Now multiply the \[X\]and \[Y\]part,
$XY = \left( {\dfrac{{ - 1 + 9i}}{{5 - 3i}}} \right)\left( {\dfrac{{3 - 4i}}{{5 + i}}} \right)$
On multiply the numerator to numerator and denominator to the denominator we get
\[XY = \dfrac{{ - 3 + 4i + 27i + 36}}{{25 + 5i - 15i + 3}}\]
\[XY = \dfrac{{33 + 31i}}{{28 - 10i}}\]
On further simplification we get
$XY = \dfrac{{33 + 31i}}{{2\left( {14 - 5i} \right)}}$
\[ = \dfrac{1}{2}\left( {\dfrac{{33 + 31i}}{{14 - 5i}} \times \dfrac{{14 + 5i}}{{14 + 5i}}} \right)\]
\[ = \dfrac{1}{2}\left( {\dfrac{{462 + 434i + 165i - 155}}{{196 + 25}}} \right)\]
Putting \[{i^2} = - 1\] and adding the real parts and complex parts respectively we get
\[ = \dfrac{1}{2}\left( {\dfrac{{307 + 599i}}{{221}}} \right)\]
On simplifying this we get
\[ = \dfrac{{307 + 599i}}{{442}}\]
\[ = \dfrac{{307}}{{442}} + \dfrac{{599i}}{{442}}\]
Now we get two perfect parts, real and imaginary.
\[\dfrac{{307}}{{442}} + \dfrac{{599i}}{{442}}\]

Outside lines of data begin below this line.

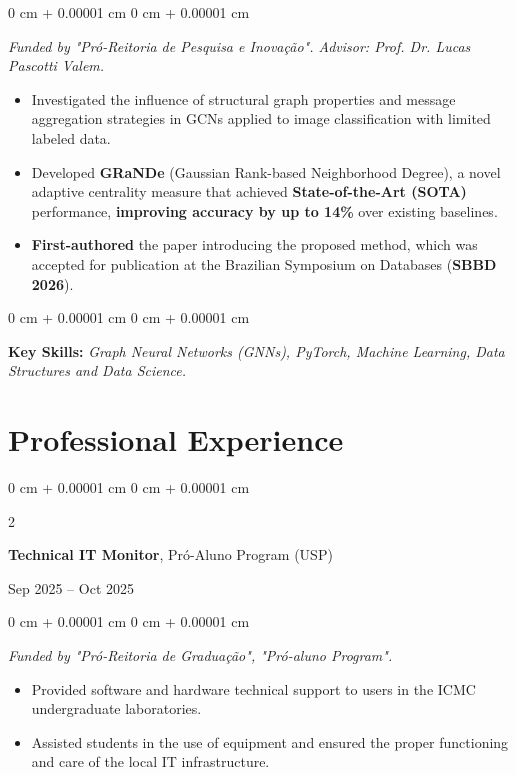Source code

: \documentclass[10pt, letterpaper]{article}
\newenvironment{highlights}{
    \begin{itemize}[
        topsep=0.10 cm,
        parsep=0.10 cm,
        partopsep=0pt,
        itemsep=0pt,
        leftmargin=0 cm + 10pt
    ]
}{
    \end{itemize}
} %
\newenvironment{onecolentry}{
    \begin{adjustwidth}{
        0 cm + 0.00001 cm
    }{
        0 cm + 0.00001 cm
    }
}{
    \end{adjustwidth}
} %
\newenvironment{twocolentry}[2][]{
    \onecolentry
    \def\secondColumn{#2}
    \setcolumnwidth{\fill, 4.5 cm}
    \begin{paracol}{2}
}{
    \switchcolumn \raggedleft \secondColumn
    \end{paracol}
    \endonecolentry
} %
\begin{document}
\vspace{0.10 cm}
\begin{onecolentry}
    \textit{Funded by "Pró-Reitoria de Pesquisa e Inovação". Advisor: Prof. Dr. Lucas Pascotti Valem.}
\begin{highlights}
        \item Investigated the influence of structural graph properties and message aggregation strategies in GCNs applied to image classification with limited labeled data.
        \item Developed \textbf{GRaNDe} (Gaussian Rank-based Neighborhood Degree), a novel adaptive centrality measure that achieved \textbf{State-of-the-Art (SOTA)} performance, \textbf{improving accuracy by up to 14\%} over existing baselines.
        \item \textbf{First-authored} the paper introducing the proposed method, which was accepted for publication at the Brazilian Symposium on Databases (\textbf{SBBD 2026}).
    \end{highlights}
\end{onecolentry}
\vspace{0.10 cm}
\begin{onecolentry}
    \setlength{\leftskip}{0.3cm}
    {\footnotesize \textbf{Key Skills:} \textit{Graph Neural Networks (GNNs), PyTorch, Machine Learning, Data Structures and Data Science.}}
\end{onecolentry}

\vspace{0.15cm}

\section{Professional Experience}

\begin{twocolentry}{
    Sep 2025 – Oct 2025
}
    \textbf{Technical IT Monitor}, Pró-Aluno Program (USP)
\end{twocolentry}

\vspace{0.10 cm}
\begin{onecolentry}
    \textit{Funded by "Pró-Reitoria de Graduação", "Pró-aluno Program".}
    \begin{highlights}
        \item Provided software and hardware technical support to users in the ICMC undergraduate laboratories.
        \item Assisted students in the use of equipment and ensured the proper functioning and care of the local IT infrastructure.
    \end{highlights}
\end{onecolentry}
\end{document}
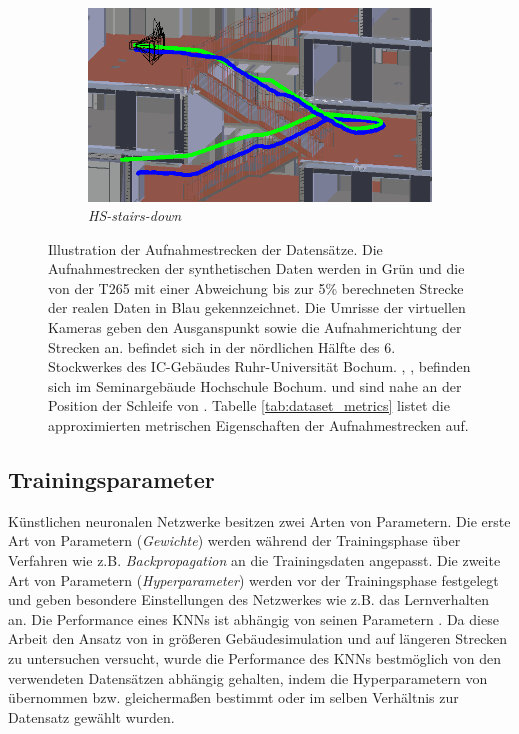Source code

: \begin{figure}
\begin{subfigure}[tl]{0.45\linewidth}
		\flushright		\includegraphics[width=\linewidth]{images/trajectories/hs_down.png}
		\caption{\textit{HS-stairs-down}}
		\label{subfig:traj_hs-down}
	\end{subfigure}
	\hfill
	\caption{Illustration der Aufnahmestrecken der Datensätze. Die Aufnahmestrecken der synthetischen Daten werden in Grün und die von der T265 mit einer Abweichung bis zur 5\% berechneten Strecke der realen Daten in Blau gekennzeichnet. Die Umrisse der virtuellen Kameras geben den Ausganspunkt sowie die Aufnahmerichtung der Strecken an.  befindet sich in der nördlichen Hälfte des 6. Stockwerkes des IC-Gebäudes Ruhr-Universität Bochum. , ,  befinden sich im Seminargebäude Hochschule Bochum.  und  sind nahe an der Position der Schleife von . Tabelle \ref{tab:dataset_metrics} listet die approximierten metrischen Eigenschaften der Aufnahmestrecken auf.}
	\label{fig:trajectories}
\end{figure}

\subsection{Trainingsparameter}
Künstlichen neuronalen Netzwerke besitzen zwei Arten von Parametern. Die erste Art von Parametern (\textit{Gewichte}) werden während der Trainingsphase über Verfahren wie z.B. \textit{Backpropagation} an die Trainingsdaten angepasst.
Die zweite Art von Parametern (\textit{Hyperparameter}) werden vor der Trainingsphase festgelegt und geben besondere Einstellungen des Netzwerkes wie z.B. das Lernverhalten an. Die Performance eines KNNs ist abhängig von seinen Parametern \cite{goodfellowDeepLearning2016}. Da diese Arbeit den Ansatz von \citet{acharyaBIMPoseNetIndoorCamera2019} in größeren Gebäudesimulation und auf längeren Strecken zu untersuchen versucht, wurde die Performance des KNNs bestmöglich von den verwendeten Datensätzen abhängig gehalten, indem die Hyperparametern von \citet{acharyaBIMPoseNetIndoorCamera2019} übernommen bzw. gleichermaßen bestimmt oder im selben Verhältnis zur Datensatz gewählt wurden.

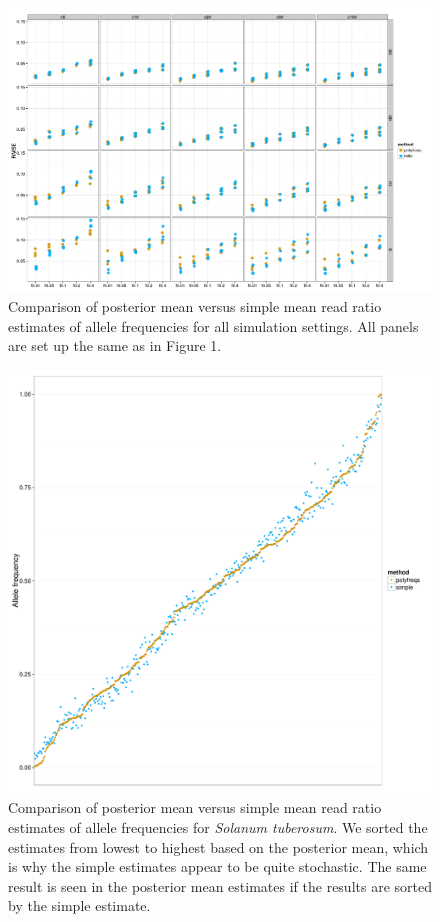 \documentclass[]{article}
\newcommand{\beginsupplement}{%
        \setcounter{table}{0}
        \renewcommand{\thetable}{S\arabic{table}}%
        \setcounter{figure}{0}
        \renewcommand{\thefigure}{S\arabic{figure}}%
     }
\begin{document}
\beginsupplement

\begin{figure}[b]
\centering
\includegraphics[width=\textwidth]{pdf/figS1}
\caption{Comparison of posterior mean versus simple mean read ratio estimates of allele frequencies for all simulation settings. All panels are set up the same as in Figure 1.}
\end{figure}



\begin{figure}[b]
\centering
\includegraphics[width=\textwidth]{pdf/figS2}
\caption{Comparison of posterior mean versus simple mean read ratio estimates of allele frequencies for \textit{Solanum tuberosum}. We sorted the estimates from lowest to highest based on the posterior mean, which is why the simple estimates appear to be quite stochastic. The same result is seen in the posterior mean estimates if the results are sorted by the simple estimate.}
\end{figure}
\end{document}
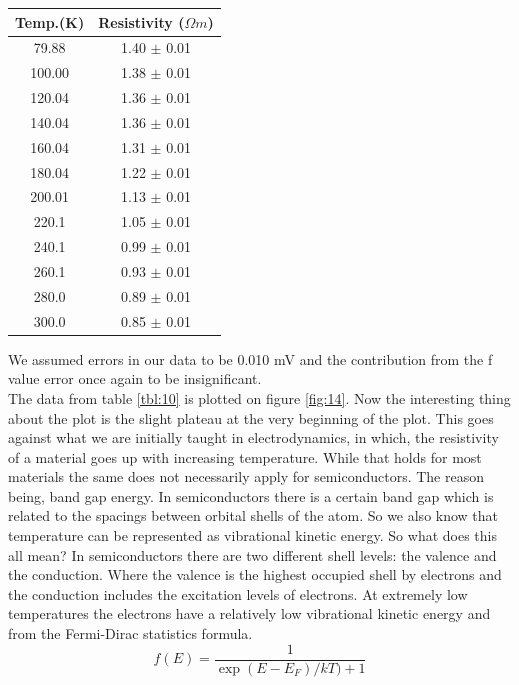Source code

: \documentclass[twocolumn]{article}
\begin{document}
\begin{minipage}{\linewidth}
\Centering
\begin{tabular}{|c|c|}
\hline
Temp.(K) & Resistivity ($\Omega m$) \\ \hline
79.88 & 1.40 $\pm$ 0.01 \\ \hline
100.00 & 1.38 $\pm$ 0.01 \\ \hline
120.04 & 1.36 $\pm$ 0.01 \\ \hline
140.04 & 1.36 $\pm$ 0.01 \\ \hline
160.04 & 1.31 $\pm$ 0.01 \\ \hline
180.04 & 1.22 $\pm$ 0.01 \\ \hline
200.01 & 1.13 $\pm$ 0.01 \\ \hline
220.1 & 1.05 $\pm$ 0.01 \\ \hline
240.1 & 0.99 $\pm$ 0.01 \\ \hline
260.1 & 0.93 $\pm$ 0.01 \\ \hline
280.0 & 0.89 $\pm$ 0.01 \\ \hline
300.0 & 0.85 $\pm$ 0.01 \\ \hline
\end{tabular}
\label{tbl:10}
\end{minipage}
We assumed errors in our data to be 0.010 mV and the contribution from the f 
value error once again to be insignificant.
\\
The data from table \ref{tbl:10} is plotted on figure \ref{fig:14}. Now the 
interesting thing about the plot is the slight plateau at the very beginning 
of the plot. This goes against what we are initially taught in electrodynamics, 
in which, the resistivity of a material goes up with increasing temperature. 
While that holds for most materials the same does not necessarily apply for 
semiconductors. The reason being, band gap energy. In semiconductors there is a 
certain band gap which is related to the spacings between orbital shells of 
the atom. So we also know that temperature can be represented as vibrational 
kinetic energy. So what does this all mean? In semiconductors there are two 
different shell levels: the valence and the conduction. Where the valence is 
the highest occupied shell by electrons and the conduction includes the 
excitation levels of electrons. At extremely low temperatures the electrons 
have a relatively low vibrational kinetic energy and from the Fermi-Dirac 
statistics formula.
\begin{equation}
f(E) = \frac{1}{\exp{(E-E_{F})/kT)}+1}
\label{eqn:18}
\end{equation}
\end{document}
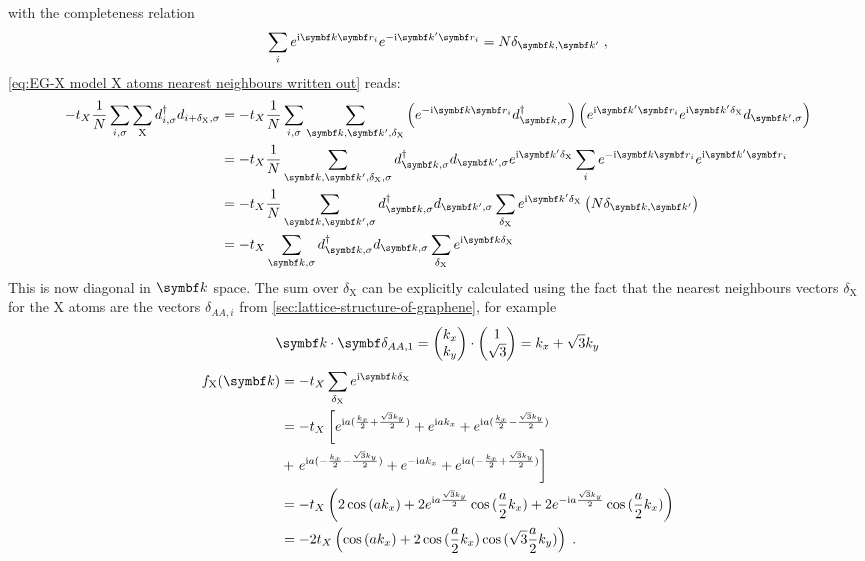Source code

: \documentclass[../notes.tex]{subfiles}
\begin{document}
with the completeness relation
\begin{equation}
	\sum_{i} e^{\iu \vb{k} \vb{r}_{i}} e^{-\iu \vb{k}^{\prime} \vb{r}_{i}} = N \delta_{\vb{k}, \vb{k}^{\prime}}\;,
\end{equation}
\cref{eq:EG-X model X atoms nearest neighbours written out} reads:
\begin{align}
	-t_X \frac{1}{N} \sum_{i, \sigma} \sum_{\mathrm{X}} d_{i, \sigma}^{\dagger} d_{i + \delta_{\mathrm{X}}, \sigma}
	&= -t_X \frac{1}{N} \sum_{i,\sigma} \sum_{\vb{k}, \vb{k}^{\prime}, \delta_{\mathrm{X}}} \left(e^{-\iu \vb{k} \vb{r}_i} d_{\vb{k}, \sigma}^{\dagger} \right) \left(e^{\iu \vb{k}^{\prime} \vb{r}_i} e^{\iu \vb{k}^{\prime} \delta_{\mathrm{X}}} d_{\vb{k}^{\prime}, \sigma} \right) \\
	&= -t_X \frac{1}{N} \sum_{\vb{k}, \vb{k^{\prime}}, \delta_{\mathrm{X}}, \sigma} d_{\vb{k}, \sigma}^{\dagger}   d_{\vb{k}^{\prime}, \sigma} e^{\iu \vb{k}^{\prime} \delta_{\mathrm{X}}} \sum_{i} e^{-\iu \vb{k} \vb{r}_i} e^{\iu \vb{k}^{\prime} \vb{r}_i} \\
	&= -t_X \frac{1}{N} \sum_{\vb{k}, \vb{k^{\prime}}, \sigma}  d_{\vb{k}, \sigma}^{\dagger}  d_{\vb{k}^{\prime}, \sigma} \sum_{\delta_{\mathrm{X}}} e^{\iu \vb{k}^{\prime} \delta_{\mathrm{X}}} \left(N \delta_{\vb{k}, \vb{k}^{\prime}} \right)\\
	&= -t_X \sum_{\vb{k}, \sigma}  d_{\vb{k}, \sigma}^{\dagger}d_{\vb{k}, \sigma} \sum_{\delta_{\mathrm{X}}} e^{\iu \vb{k} \delta_{\mathrm{X}}}
\end{align}
This is now diagonal in \(\vb{k}\) space.
The sum over \(\delta_{\mathrm{X}}\) can be explicitly calculated using the fact that the nearest neighbours vectors \(\delta_{\mathrm{X}}\) for the \(\mathrm{X}\) atoms are the vectors \(\delta_{AA, i}\) from \cref{sec:lattice-structure-of-graphene}, for example
\begin{align}
	\vb{k} \cdot \vb{\delta_{AA, 1}} = \begin{pmatrix} k_x \\ k_y \end{pmatrix} \cdot \begin{pmatrix} 1 \\ \sqrt{3} \end{pmatrix} = k_x + \sqrt{3} k_y
\end{align}
\begin{align}
	f_{\mathrm{X}} (\vb{k}) &= -t_X \sum_{\delta_{\mathrm{X}}} e^{\iu \vb{k} \delta_{\mathrm{X}}} \\
	&= -t_X \left[ e^{\iu a (\frac{k_x}{2} + \frac{\sqrt{3} k_y}{2})}
	+ e^{\iu a k_x}
	+ e^{\iu a (\frac{k_x}{2} - \frac{\sqrt{3} k_y}{2})}
	\right. \\
	&+ \left. e^{\iu a (-\frac{k_x}{2} - \frac{\sqrt{3} k_y}{2})}
	+ e^{-\iu a k_x}
	+ e^{\iu a (-\frac{k_x}{2} + \frac{\sqrt{3} k_y}{2})} \right] \\
	&= -t_X \left( 2 \cos{(a k_x)} + 2 e^{\iu a \frac{\sqrt{3} k_y}{2}} \cos{(\frac{a}{2} k_x)} + 2 e^{-\iu a \frac{\sqrt{3} k_y}{2}} \cos{(\frac{a}{2} k_x)} \right) \\
	&= -2t_X \left( \cos{(a k_x)} + 2 \cos{(\frac{a}{2} k_x)} \cos{(\sqrt{3} \frac{ a}{2} k_y)} \right) \;.
\end{align}
\end{document}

Thus, this is the reduced standard form.

Note: The complex number is nothing but the combination of the real and imaginary number and it will be in the form $a + ib$ this form is also known as standard form. To simplify a fraction of a complex number we cannot use the usual method we have to use conjugate multiplication that is nothing but multiplying and dividing the fraction by the conjugate term of its denominator. If $a + ib$ complex number then its conjugate is $a - ib$ .